Aim of the task: Leaving every image behind, reproduce the records word for word.
BEGIN Data for this exercise
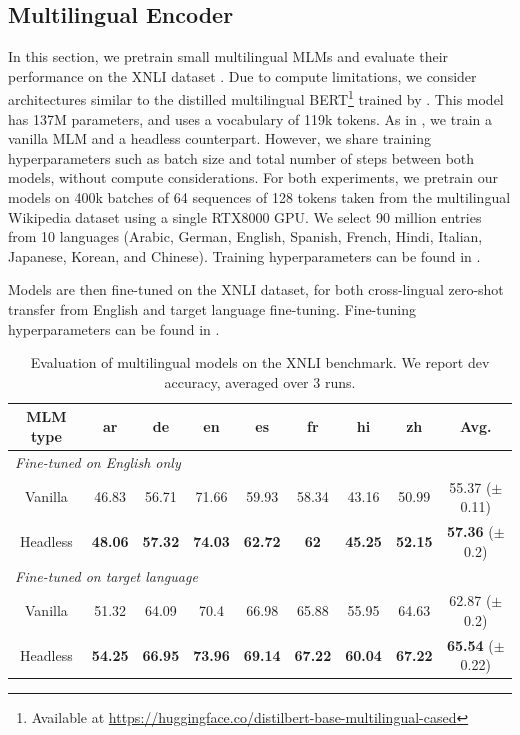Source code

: \subsection{Multilingual Encoder}
\label{sec:multi_mlm}
In this section, we pretrain small multilingual MLMs and evaluate their performance on the XNLI dataset \citep{conneau2018xnli}. 
%
Due to compute limitations, we consider architectures similar to the distilled multilingual BERT\footnote{Available at \url{https://huggingface.co/distilbert-base-multilingual-cased}} trained by \citet{sanh2019distilbert}. This model has 137M parameters, and uses a vocabulary of 119k tokens. As in , we train a vanilla MLM and a headless counterpart. However, we share training hyperparameters such as batch size and total number of steps between both models, without compute considerations. For both experiments, we pretrain our models on 400k batches of 64 sequences of 128 tokens taken from the multilingual Wikipedia dataset using a single RTX8000 GPU. We select 90 million entries from 10 languages (Arabic, German, English, Spanish, French, Hindi, Italian, Japanese, Korean, and Chinese). Training hyperparameters can be found in .

Models are then fine-tuned on the XNLI dataset, for both cross-lingual zero-shot transfer from English and target language fine-tuning. Fine-tuning hyperparameters can be found in .

\begin{table}[h]
\scriptsize
\centering
\begin{tabular}{c|cccccccc}
\toprule
MLM type        & ar             & de             & en             & es             & fr          & hi             & zh             & Avg.           \\ \midrule
\multicolumn{9}{l}{\textit{Fine-tuned on English only}} \\ \midrule
Vanilla  & 46.83          & 56.71          & 71.66          & 59.93          & 58.34       & 43.16          & 50.99          & 55.37 \tiny{($\pm$0.11)}          \\ 
Headless & \textbf{48.06} & \textbf{57.32} & \textbf{74.03} & \textbf{62.72} & \textbf{62} & \textbf{45.25} & \textbf{52.15} & \textbf{57.36} \tiny{($\pm$0.2)} \\ \midrule
\multicolumn{9}{l}{\textit{Fine-tuned on target language}} \\ \midrule
Vanilla  & 51.32          & 64.09          & 70.4           & 66.98          & 65.88          & 55.95 & 64.63          & 62.87 \tiny{($\pm$0.2)}         \\ 
Headless & \textbf{54.25} & \textbf{66.95} & \textbf{73.96} & \textbf{69.14} & \textbf{67.22} & \textbf{60.04} & \textbf{67.22} & \textbf{65.54} \tiny{($\pm$0.22)} \\ \bottomrule
\end{tabular}
\caption{Evaluation of multilingual models on the XNLI benchmark. We report dev accuracy, averaged over 3 runs.}
\end{table}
END Data for this exercise
Result for this exercise:
Source code

: \subsection{Multilingual Encoder}
\label{sec:multi_mlm}
In this section, we pretrain small multilingual MLMs and evaluate their performance on the XNLI dataset \citep{conneau2018xnli}. 
%
Due to compute limitations, we consider architectures similar to the distilled multilingual BERT\footnote{Available at \url{https://huggingface.co/distilbert-base-multilingual-cased}} trained by \citet{sanh2019distilbert}. This model has 137M parameters, and uses a vocabulary of 119k tokens. As in , we train a vanilla MLM and a headless counterpart. However, we share training hyperparameters such as batch size and total number of steps between both models, without compute considerations. For both experiments, we pretrain our models on 400k batches of 64 sequences of 128 tokens taken from the multilingual Wikipedia dataset using a single RTX8000 GPU. We select 90 million entries from 10 languages (Arabic, German, English, Spanish, French, Hindi, Italian, Japanese, Korean, and Chinese). Training hyperparameters can be found in .

Models are then fine-tuned on the XNLI dataset, for both cross-lingual zero-shot transfer from English and target language fine-tuning. Fine-tuning hyperparameters can be found in .

\begin{table}[h]
\scriptsize
\centering
\begin{tabular}{c|cccccccc}
\toprule
MLM type        & ar             & de             & en             & es             & fr          & hi             & zh             & Avg.           \\ \midrule
\multicolumn{9}{l}{\textit{Fine-tuned on English only}} \\ \midrule
Vanilla  & 46.83          & 56.71          & 71.66          & 59.93          & 58.34       & 43.16          & 50.99          & 55.37 \tiny{($\pm$0.11)}          \\ 
Headless & \textbf{48.06} & \textbf{57.32} & \textbf{74.03} & \textbf{62.72} & \textbf{62} & \textbf{45.25} & \textbf{52.15} & \textbf{57.36} \tiny{($\pm$0.2)} \\ \midrule
\multicolumn{9}{l}{\textit{Fine-tuned on target language}} \\ \midrule
Vanilla  & 51.32          & 64.09          & 70.4           & 66.98          & 65.88          & 55.95 & 64.63          & 62.87 \tiny{($\pm$0.2)}         \\ 
Headless & \textbf{54.25} & \textbf{66.95} & \textbf{73.96} & \textbf{69.14} & \textbf{67.22} & \textbf{60.04} & \textbf{67.22} & \textbf{65.54} \tiny{($\pm$0.22)} \\ \bottomrule
\end{tabular}
\caption{Evaluation of multilingual models on the XNLI benchmark. We report dev accuracy, averaged over 3 runs.}
\end{table}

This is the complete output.